Omit the pictures and output every entry below exactly as written.

[Information]:
◆ ◆ ◆ ◆ ◆ ◆ ◆
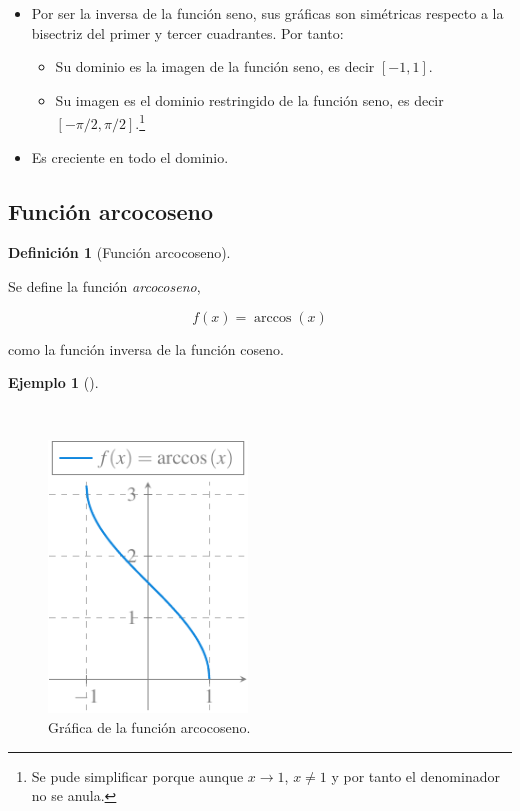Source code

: \documentclass[
  a4paper,
]{scrreport}
\providecommand{\tightlist}{%
  \setlength{\itemsep}{0pt}\setlength{\parskip}{0pt}}\usepackage{longtable,booktabs,array}
\theoremstyle{definition}
\newtheorem{example}{Ejemplo}[chapter]
\theoremstyle{plain}
\theoremstyle{definition}
\newtheorem{definition}{Definición}[chapter]
\theoremstyle{definition}
\theoremstyle{plain}
\theoremstyle{plain}
\theoremstyle{remark}
\begin{document}
\begin{itemize}
\tightlist
\item
  Por ser la inversa de la función seno, sus gráficas son simétricas
  respecto a la bisectriz del primer y tercer cuadrantes. Por tanto:

  \begin{itemize}
  \tightlist
  \item
    Su dominio es la imagen de la función seno, es decir \([-1,1]\).
  \item
    Su imagen es el dominio restringido de la función seno, es decir
    \([-\pi/2,\pi/2]\).\footnote{Se pude simplificar porque aunque
      \(x\to 1\), \(x\neq 1\) y por tanto el denominador no se anula.}
  \end{itemize}
\item
  Es creciente en todo el dominio.
\end{itemize}

\subsection{Función arcocoseno}\label{funciuxf3n-arcocoseno}

\begin{definition}[Función
arcocoseno]\protect\hypertarget{def-funcion-arcocoseno}{}\label{def-funcion-arcocoseno}

Se define la función \emph{arcocoseno},

\[f(x)=\operatorname{arccos}(x)\]

como la función inversa de la función coseno.

\end{definition}

\begin{example}[]\protect\hypertarget{exm-funcion-arcocoseno}{}\label{exm-funcion-arcocoseno}

~

\begin{figure}[H]

{\centering \includegraphics[width=2.08333in,height=\textheight]{./img/funciones/funcion-arcocoseno.pdf}

}

\caption{Gráfica de la función arcocoseno.}

\end{figure}%

\end{example}
\end{document}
◆ ◆ ◆ ◆ ◆ ◆ ◆
[Response to this task]:
Source code

: \documentclass[
  a4paper,
]{scrreport}
\providecommand{\tightlist}{%
  \setlength{\itemsep}{0pt}\setlength{\parskip}{0pt}}\usepackage{longtable,booktabs,array}
\theoremstyle{definition}
\newtheorem{example}{Ejemplo}[chapter]
\theoremstyle{plain}
\theoremstyle{definition}
\newtheorem{definition}{Definición}[chapter]
\theoremstyle{definition}
\theoremstyle{plain}
\theoremstyle{plain}
\theoremstyle{remark}
\begin{document}
\begin{itemize}
\tightlist
\item
  Por ser la inversa de la función seno, sus gráficas son simétricas
  respecto a la bisectriz del primer y tercer cuadrantes. Por tanto:

  \begin{itemize}
  \tightlist
  \item
    Su dominio es la imagen de la función seno, es decir \([-1,1]\).
  \item
    Su imagen es el dominio restringido de la función seno, es decir
    \([-\pi/2,\pi/2]\).\footnote{Se pude simplificar porque aunque
      \(x\to 1\), \(x\neq 1\) y por tanto el denominador no se anula.}
  \end{itemize}
\item
  Es creciente en todo el dominio.
\end{itemize}

\subsection{Función arcocoseno}\label{funciuxf3n-arcocoseno}

\begin{definition}[Función
arcocoseno]\protect\hypertarget{def-funcion-arcocoseno}{}\label{def-funcion-arcocoseno}

Se define la función \emph{arcocoseno},

\[f(x)=\operatorname{arccos}(x)\]

como la función inversa de la función coseno.

\end{definition}

\begin{example}[]\protect\hypertarget{exm-funcion-arcocoseno}{}\label{exm-funcion-arcocoseno}

~

\begin{figure}[H]

{\centering \includegraphics[width=2.08333in,height=\textheight]{./img/funciones/funcion-arcocoseno.pdf}

}

\caption{Gráfica de la función arcocoseno.}

\end{figure}%

\end{example}
\end{document}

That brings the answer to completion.